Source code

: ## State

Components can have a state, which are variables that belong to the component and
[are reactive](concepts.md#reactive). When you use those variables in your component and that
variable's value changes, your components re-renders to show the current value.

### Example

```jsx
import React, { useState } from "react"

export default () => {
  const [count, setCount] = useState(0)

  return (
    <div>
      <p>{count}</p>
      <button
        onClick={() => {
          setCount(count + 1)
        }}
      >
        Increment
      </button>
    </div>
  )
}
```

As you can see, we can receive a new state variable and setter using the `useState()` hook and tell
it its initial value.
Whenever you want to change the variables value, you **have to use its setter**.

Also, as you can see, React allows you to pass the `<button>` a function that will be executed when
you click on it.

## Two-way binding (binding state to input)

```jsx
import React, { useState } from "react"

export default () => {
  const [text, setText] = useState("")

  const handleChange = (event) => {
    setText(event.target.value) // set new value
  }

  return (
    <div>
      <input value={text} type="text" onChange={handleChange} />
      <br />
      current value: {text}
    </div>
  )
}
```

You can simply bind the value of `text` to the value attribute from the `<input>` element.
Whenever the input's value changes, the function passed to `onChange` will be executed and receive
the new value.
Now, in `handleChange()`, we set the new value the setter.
==*==
WHAT THIS TASK INVOLVES >>
Please reproduce all of the entries exactly as they stand.

OUTPUT BELOW >>
Source code

: ## State

Components can have a state, which are variables that belong to the component and
[are reactive](concepts.md#reactive). When you use those variables in your component and that
variable's value changes, your components re-renders to show the current value.

### Example

```jsx
import React, { useState } from "react"

export default () => {
  const [count, setCount] = useState(0)

  return (
    <div>
      <p>{count}</p>
      <button
        onClick={() => {
          setCount(count + 1)
        }}
      >
        Increment
      </button>
    </div>
  )
}
```

As you can see, we can receive a new state variable and setter using the `useState()` hook and tell
it its initial value.
Whenever you want to change the variables value, you **have to use its setter**.

Also, as you can see, React allows you to pass the `<button>` a function that will be executed when
you click on it.

## Two-way binding (binding state to input)

```jsx
import React, { useState } from "react"

export default () => {
  const [text, setText] = useState("")

  const handleChange = (event) => {
    setText(event.target.value) // set new value
  }

  return (
    <div>
      <input value={text} type="text" onChange={handleChange} />
      <br />
      current value: {text}
    </div>
  )
}
```

You can simply bind the value of `text` to the value attribute from the `<input>` element.
Whenever the input's value changes, the function passed to `onChange` will be executed and receive
the new value.
Now, in `handleChange()`, we set the new value the setter.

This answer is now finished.